Should unprivileged users be able to change their shell with lchsh on 5.3 and, if it matters, CentOS Directory Server? lchsh seems to require more open permissions than those which come with a default installation:
Error initializing libuser: could not open configuration file `/etc/default/useradd': Permission denied.
Matt
On Sun, May 31, 2009, Matt Harrington wrote:
Should unprivileged users be able to change their shell with lchsh on 5.3 and, if it matters, CentOS Directory Server? lchsh seems to require more open permissions than those which come with a default installation:
Personally I would not permit uses to change their shells, but require appropriate admin privileges. I have seen systems hacks made via webmin or usermin where the user's shell was changed from /bin/false to /bin/bash, then the account used to install user-level bots that definately should not have been there.
Most of our customers are regional ISPs or small-to-medium businesses where most user accounts have /bin/false as their shells as the average user has no need for shell access. Any user who wants real shell access needs to ask specifically for it, and, in the case of the ISPs, be known to the ISP as somebody who isn't going to abuse or misuse the account, intentionally or through simple ignorance.
Bill
Bill Campbell wrote:
On Sun, May 31, 2009, Matt Harrington wrote:
Should unprivileged users be able to change their shell with lchsh on 5.3 and, if it matters, CentOS Directory Server? lchsh seems to require more open permissions than those which come with a default installation:
Personally I would not permit uses to change their shells, but require appropriate admin privileges. I have seen systems hacks made via webmin or usermin where the user's shell was changed from /bin/false to /bin/bash, then the account used to install user-level bots that definately should not have been there.
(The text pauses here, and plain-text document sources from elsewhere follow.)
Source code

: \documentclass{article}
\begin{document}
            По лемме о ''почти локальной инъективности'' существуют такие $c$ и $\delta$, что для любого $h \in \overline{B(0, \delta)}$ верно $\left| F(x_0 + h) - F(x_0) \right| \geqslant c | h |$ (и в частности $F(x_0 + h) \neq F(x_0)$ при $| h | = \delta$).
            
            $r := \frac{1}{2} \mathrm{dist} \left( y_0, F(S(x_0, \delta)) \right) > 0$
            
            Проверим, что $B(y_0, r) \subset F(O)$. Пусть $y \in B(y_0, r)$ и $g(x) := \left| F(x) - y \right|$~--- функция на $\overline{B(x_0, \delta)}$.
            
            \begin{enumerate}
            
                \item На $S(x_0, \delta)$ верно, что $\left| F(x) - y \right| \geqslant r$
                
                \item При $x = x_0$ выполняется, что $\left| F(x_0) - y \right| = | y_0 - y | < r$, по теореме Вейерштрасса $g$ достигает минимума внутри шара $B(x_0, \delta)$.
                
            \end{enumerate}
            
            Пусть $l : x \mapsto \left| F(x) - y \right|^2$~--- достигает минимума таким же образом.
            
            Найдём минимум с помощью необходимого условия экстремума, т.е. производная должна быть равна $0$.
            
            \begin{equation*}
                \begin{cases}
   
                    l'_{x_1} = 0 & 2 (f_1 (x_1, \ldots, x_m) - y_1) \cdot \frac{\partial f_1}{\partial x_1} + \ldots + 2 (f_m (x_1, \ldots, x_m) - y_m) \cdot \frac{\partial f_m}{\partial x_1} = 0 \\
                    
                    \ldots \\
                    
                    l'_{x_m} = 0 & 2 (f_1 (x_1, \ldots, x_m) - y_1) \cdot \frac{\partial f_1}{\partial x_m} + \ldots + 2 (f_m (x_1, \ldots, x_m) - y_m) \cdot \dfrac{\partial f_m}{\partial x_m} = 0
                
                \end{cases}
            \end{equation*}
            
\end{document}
Any tool that changes the shell should have a whitelist of shells the user account must currently be set to or it exits, and probably should validate the new shell is in that white list as well before it changes it.
On Mon, Jun 1, 2009 at 2:45 AM, Michael A. Peters mpeters@mac.com wrote:
Bill Campbell wrote:
Personally I would not permit uses to change their shells, but require appropriate admin privileges. I have seen systems hacks made via webmin or usermin where the user's shell was changed from /bin/false to /bin/bash, then the account used to install user-level bots that definately should not have been there.
Any tool that changes the shell should have a whitelist of shells the user account must currently be set to or it exits, and probably should validate the new shell is in that white list as well before it changes it.
I should have been more precise in my original post. After a second read, I see that it sounds like I was asking for policy advice. Actually, what I meant to ask was is it expected behavior that "lchsh" fails for LDAP users? If so, what are my choices for allowing users to change their shells? I can open up the permissions on /etc/default/useradd, but maybe there's a better way. I need this capability.
"chsh" works for local users, so it's not that CentOS takes a stand against users changing their shells.
Matt
On Mon, Jun 01, 2009, Matt Harrington wrote: ...
I should have been more precise in my original post. After a second read, I see that it sounds like I was asking for policy advice. Actually, what I meant to ask was is it expected behavior that "lchsh" fails for LDAP users? If so, what are my choices for allowing users to change their shells? I can open up the permissions on /etc/default/useradd, but maybe there's a better way. I need this capability.
"chsh" works for local users, so it's not that CentOS takes a stand against users changing their shells.
I think it was chsh that had a major security problem a while back that would permit user's to change their uid to ``0'' with the expect bad results. I ran into this on a SuSE system where chsh was called from usermin.
Bill
Matt Harrington wrote:
Should unprivileged users be able to change their shell with lchsh on 5.3 and, if it matters, CentOS Directory Server? lchsh seems to require more open permissions than those which come with a default installation:
Error initializing libuser: could not open configuration file
`/etc/default/useradd': Permission denied.
lchsh and lchfn aren't setuid root on CentOS/RHEL systems, so they cannot open this file. I have no idea if this is intentional, a discussion on upstream's bugzilla - https://bugzilla.redhat.com/show_bug.cgi?id=125611 - advises against that.
You should open a bug on bugzilla.redhat.com against either libuser (where lchsh comes from) or against shadow-utils to make the useradd file readable for others at least.
It would be nice if you could tell us the bugzilla ID here, then.